| WHAT YOU HAVE TO DO |
Nothing but the images should be left out when the entries are restated word for word.
═════ RECORDS TO PROCESS ═════
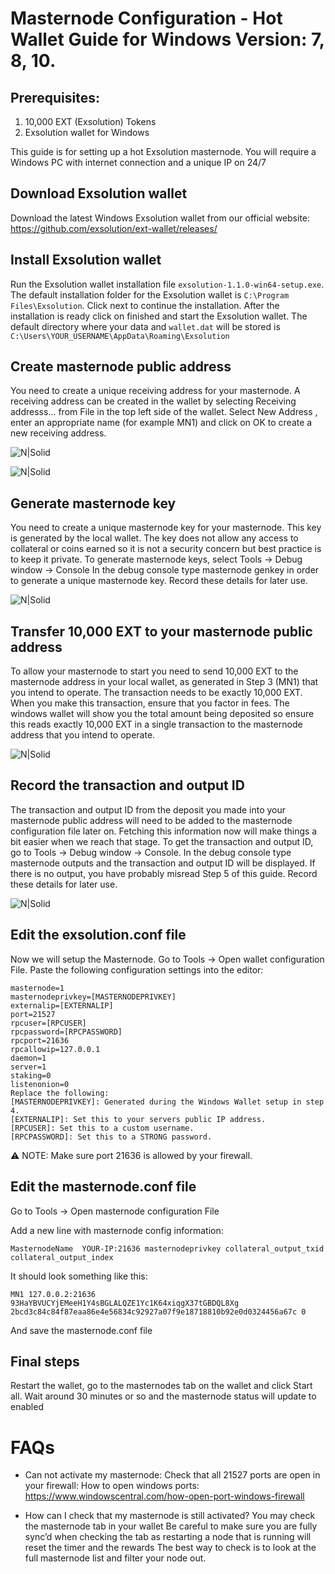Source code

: # Masternode Configuration - Hot Wallet Guide for Windows Version: 7, 8, 10.

## Prerequisites:
1.	10,000 EXT (Exsolution) Tokens
2.	Exsolution wallet for Windows


This guide is for setting up a hot Exsolution masternode. You will require a Windows PC with internet connection and a unique IP on 24/7

## Download Exsolution wallet
Download the latest Windows Exsolution wallet from our official website: https://github.com/exsolution/ext-wallet/releases/

## Install Exsolution wallet
Run the Exsolution wallet installation file `exsolution-1.1.0-win64-setup.exe`. The default installation folder for the Exsolution wallet is `C:\Program Files\Exsolution`. Click next to continue the installation. After the installation is ready click on finished and start the Exsolution wallet. The default directory where your data and `wallet.dat` will be stored is `C:\Users\YOUR_USERNAME\AppData\Roaming\Exsolution`

## Create masternode public address
You need to create a unique receiving address for your masternode. A receiving address can be created in the wallet by selecting Receiving addresss… from File in the top left side of the wallet. Select New Address , enter an appropriate name (for example MN1) and click on OK to create a new receiving address.

![N|Solid](https://thumb.ibb.co/iu4DWK/EXT_EXSOLUTION_MASTERNODE_PROOF_OF_STAKE_POS_SECURE_1.png)

![N|Solid](https://thumb.ibb.co/bZRSrK/EXT_EXSOLUTION_MASTERNODE_PROOF_OF_STAKE_POS_SECURE_2.png)


## Generate masternode key
You need to create a unique masternode key for your masternode. This key is generated by the local wallet. The key does not allow any access to collateral or coins earned so it is not a security concern but best practice is to keep it private.
To generate masternode keys, select Tools -> Debug window -> Console
In the debug console type masternode genkey in order to generate a unique masternode key. Record these details for later use.

![N|Solid](https://thumb.ibb.co/bBNBJz/EXT_EXSOLUTION_MASTERNODE_PROOF_OF_STAKE_POS_SECURE_3.png)

## Transfer 10,000 EXT to your masternode public address
To allow your masternode to start you need to send 10,000 EXT  to the masternode address in your local wallet, as generated in Step 3 (MN1) that you intend to operate. The transaction needs to be exactly 10,000 EXT. When you make this transaction, ensure that you factor in fees. The windows wallet will show you the total amount being deposited so ensure this reads exactly 10,000 EXT in a single transaction to the masternode address that you intend to operate.

 ![N|Solid](https://thumb.ibb.co/gTVyyz/EXT_EXSOLUTION_MASTERNODE_PROOF_OF_STAKE_POS_SECURE_5.png)

## Record the transaction and output ID
The transaction and output ID from the deposit you made into your masternode public address will need to be added to the masternode configuration file later on. Fetching this information now will make things a bit easier when we reach that stage. To get the transaction and output ID, go to Tools -> Debug window -> Console. In the debug console type masternode outputs and the transaction and output ID will be displayed. If there is no output, you have probably misread Step 5 of this guide. Record these details for later use.

 ![N|Solid](https://thumb.ibb.co/gFOwke/EXT_EXSOLUTION_MASTERNODE_PROOF_OF_STAKE_POS_SECURE_.png)

## Edit the exsolution.conf  file
Now we will setup the Masternode. Go to Tools -> Open wallet configuration File.
Paste the following configuration settings into the editor:
```
masternode=1
masternodeprivkey=[MASTERNODEPRIVKEY]
externalip=[EXTERNALIP]
port=21527
rpcuser=[RPCUSER]
rpcpassword=[RPCPASSWORD]
rpcport=21636
rpcallowip=127.0.0.1
daemon=1
server=1
staking=0
listenonion=0
Replace the following:
[MASTERNODEPRIVKEY]: Generated during the Windows Wallet setup in step 4.
[EXTERNALIP]: Set this to your servers public IP address.
[RPCUSER]: Set this to a custom username.
[RPCPASSWORD]: Set this to a STRONG password.
```

:warning: NOTE: Make sure port 21636 is allowed by your firewall.

## Edit the masternode.conf file
Go to Tools -> Open masternode configuration File

Add a new line with masternode config information:
```
MasternodeName  YOUR-IP:21636 masternodeprivkey collateral_output_txid collateral_output_index
```

It should look something like this:
```
MN1 127.0.0.2:21636 93HaYBVUCYjEMeeH1Y4sBGLALQZE1Yc1K64xiqgX37tGBDQL8Xg 2bcd3c84c84f87eaa86e4e56834c92927a07f9e18718810b92e0d0324456a67c 0
```

And save the masternode.conf file

## Final steps
Restart the wallet, go to the masternodes tab on the wallet and click Start all. Wait around 30 minutes or so and the masternode status will update to enabled


# FAQs
- Can not activate my masternode:
Check that all 21527 ports are open in your firewall:
How to open windows ports: https://www.windowscentral.com/how-open-port-windows-firewall


- How can I check that my masternode is still activated?
You may check the masternode tab in your wallet
Be careful to make sure you are fully sync’d when checking the tab as restarting a node that is running will reset the timer and the rewards
The best way to check is to look at the full masternode list and filter your node out.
═════
| EXERCISE SOLUTION |
Source code

: # Masternode Configuration - Hot Wallet Guide for Windows Version: 7, 8, 10.

## Prerequisites:
1.	10,000 EXT (Exsolution) Tokens
2.	Exsolution wallet for Windows


This guide is for setting up a hot Exsolution masternode. You will require a Windows PC with internet connection and a unique IP on 24/7

## Download Exsolution wallet
Download the latest Windows Exsolution wallet from our official website: https://github.com/exsolution/ext-wallet/releases/

## Install Exsolution wallet
Run the Exsolution wallet installation file `exsolution-1.1.0-win64-setup.exe`. The default installation folder for the Exsolution wallet is `C:\Program Files\Exsolution`. Click next to continue the installation. After the installation is ready click on finished and start the Exsolution wallet. The default directory where your data and `wallet.dat` will be stored is `C:\Users\YOUR_USERNAME\AppData\Roaming\Exsolution`

## Create masternode public address
You need to create a unique receiving address for your masternode. A receiving address can be created in the wallet by selecting Receiving addresss… from File in the top left side of the wallet. Select New Address , enter an appropriate name (for example MN1) and click on OK to create a new receiving address.

![N|Solid](https://thumb.ibb.co/iu4DWK/EXT_EXSOLUTION_MASTERNODE_PROOF_OF_STAKE_POS_SECURE_1.png)

![N|Solid](https://thumb.ibb.co/bZRSrK/EXT_EXSOLUTION_MASTERNODE_PROOF_OF_STAKE_POS_SECURE_2.png)


## Generate masternode key
You need to create a unique masternode key for your masternode. This key is generated by the local wallet. The key does not allow any access to collateral or coins earned so it is not a security concern but best practice is to keep it private.
To generate masternode keys, select Tools -> Debug window -> Console
In the debug console type masternode genkey in order to generate a unique masternode key. Record these details for later use.

![N|Solid](https://thumb.ibb.co/bBNBJz/EXT_EXSOLUTION_MASTERNODE_PROOF_OF_STAKE_POS_SECURE_3.png)

## Transfer 10,000 EXT to your masternode public address
To allow your masternode to start you need to send 10,000 EXT  to the masternode address in your local wallet, as generated in Step 3 (MN1) that you intend to operate. The transaction needs to be exactly 10,000 EXT. When you make this transaction, ensure that you factor in fees. The windows wallet will show you the total amount being deposited so ensure this reads exactly 10,000 EXT in a single transaction to the masternode address that you intend to operate.

 ![N|Solid](https://thumb.ibb.co/gTVyyz/EXT_EXSOLUTION_MASTERNODE_PROOF_OF_STAKE_POS_SECURE_5.png)

## Record the transaction and output ID
The transaction and output ID from the deposit you made into your masternode public address will need to be added to the masternode configuration file later on. Fetching this information now will make things a bit easier when we reach that stage. To get the transaction and output ID, go to Tools -> Debug window -> Console. In the debug console type masternode outputs and the transaction and output ID will be displayed. If there is no output, you have probably misread Step 5 of this guide. Record these details for later use.

 ![N|Solid](https://thumb.ibb.co/gFOwke/EXT_EXSOLUTION_MASTERNODE_PROOF_OF_STAKE_POS_SECURE_.png)

## Edit the exsolution.conf  file
Now we will setup the Masternode. Go to Tools -> Open wallet configuration File.
Paste the following configuration settings into the editor:
```
masternode=1
masternodeprivkey=[MASTERNODEPRIVKEY]
externalip=[EXTERNALIP]
port=21527
rpcuser=[RPCUSER]
rpcpassword=[RPCPASSWORD]
rpcport=21636
rpcallowip=127.0.0.1
daemon=1
server=1
staking=0
listenonion=0
Replace the following:
[MASTERNODEPRIVKEY]: Generated during the Windows Wallet setup in step 4.
[EXTERNALIP]: Set this to your servers public IP address.
[RPCUSER]: Set this to a custom username.
[RPCPASSWORD]: Set this to a STRONG password.
```

:warning: NOTE: Make sure port 21636 is allowed by your firewall.

## Edit the masternode.conf file
Go to Tools -> Open masternode configuration File

Add a new line with masternode config information:
```
MasternodeName  YOUR-IP:21636 masternodeprivkey collateral_output_txid collateral_output_index
```

It should look something like this:
```
MN1 127.0.0.2:21636 93HaYBVUCYjEMeeH1Y4sBGLALQZE1Yc1K64xiqgX37tGBDQL8Xg 2bcd3c84c84f87eaa86e4e56834c92927a07f9e18718810b92e0d0324456a67c 0
```

And save the masternode.conf file

## Final steps
Restart the wallet, go to the masternodes tab on the wallet and click Start all. Wait around 30 minutes or so and the masternode status will update to enabled


# FAQs
- Can not activate my masternode:
Check that all 21527 ports are open in your firewall:
How to open windows ports: https://www.windowscentral.com/how-open-port-windows-firewall


- How can I check that my masternode is still activated?
You may check the masternode tab in your wallet
Be careful to make sure you are fully sync’d when checking the tab as restarting a node that is running will reset the timer and the rewards
The best way to check is to look at the full masternode list and filter your node out.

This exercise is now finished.